Stored data entries
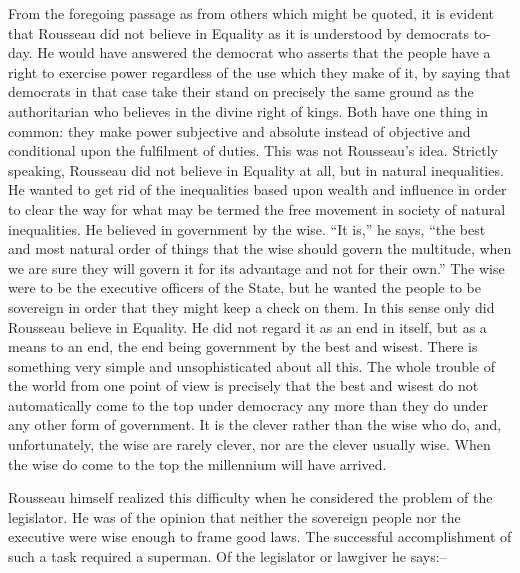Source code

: \documentclass{book}
\begin{document}
From the foregoing passage as from others which might be quoted, it is evident that Rousseau did not believe in Equality as it is understood by democrats to-day. He would have answered the democrat who asserts that the people have a right to exercise power regardless of the use which they make of it, by saying that democrats in that case take their stand on precisely the same ground as the authoritarian who believes in the divine right of kings. Both have one thing in common: they make power subjective and absolute instead of objective and conditional upon the fulfilment of duties. This was not Rousseau’s idea. Strictly speaking, Rousseau did not believe in Equality at all, but in natural inequalities. He wanted to get rid of the inequalities based upon wealth and influence in order to clear the way for what may be termed the free movement in society of natural inequalities. He believed in government by the wise. “It is,” he says, “the best and most natural order of things that the wise should govern the multitude, when we are sure they will govern it for its advantage and not for their own.” The wise were to be the executive officers of the State, but he wanted the people to be sovereign in order that they might keep a check on them. In this sense only did Rousseau believe in Equality. He did not regard it as an end in itself, but as a means to an end, the end being government by the best and wisest. There is something very simple and unsophisticated about all this. The whole trouble of the world from one point of view is precisely that the best and wisest do not automatically come to the top under democracy any more than they do under any other form of government. It is the clever rather than the wise who do, and, unfortunately, the wise are rarely clever, nor are the clever usually wise. When the wise do come to the top the millennium will have arrived.

Rousseau himself realized this difficulty when he considered the problem of the legislator. He was of the opinion that neither the sovereign people nor the executive were wise enough to frame good laws. The successful accomplishment of such a task required a superman. Of the legislator or lawgiver he says:–
\end{document}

# [Task item]
All of the data above must be printed exactly, minus its pictures.

# [Worked solution]
Source code

: \documentclass{book}
\begin{document}
From the foregoing passage as from others which might be quoted, it is evident that Rousseau did not believe in Equality as it is understood by democrats to-day. He would have answered the democrat who asserts that the people have a right to exercise power regardless of the use which they make of it, by saying that democrats in that case take their stand on precisely the same ground as the authoritarian who believes in the divine right of kings. Both have one thing in common: they make power subjective and absolute instead of objective and conditional upon the fulfilment of duties. This was not Rousseau’s idea. Strictly speaking, Rousseau did not believe in Equality at all, but in natural inequalities. He wanted to get rid of the inequalities based upon wealth and influence in order to clear the way for what may be termed the free movement in society of natural inequalities. He believed in government by the wise. “It is,” he says, “the best and most natural order of things that the wise should govern the multitude, when we are sure they will govern it for its advantage and not for their own.” The wise were to be the executive officers of the State, but he wanted the people to be sovereign in order that they might keep a check on them. In this sense only did Rousseau believe in Equality. He did not regard it as an end in itself, but as a means to an end, the end being government by the best and wisest. There is something very simple and unsophisticated about all this. The whole trouble of the world from one point of view is precisely that the best and wisest do not automatically come to the top under democracy any more than they do under any other form of government. It is the clever rather than the wise who do, and, unfortunately, the wise are rarely clever, nor are the clever usually wise. When the wise do come to the top the millennium will have arrived.

Rousseau himself realized this difficulty when he considered the problem of the legislator. He was of the opinion that neither the sovereign people nor the executive were wise enough to frame good laws. The successful accomplishment of such a task required a superman. Of the legislator or lawgiver he says:–
\end{document}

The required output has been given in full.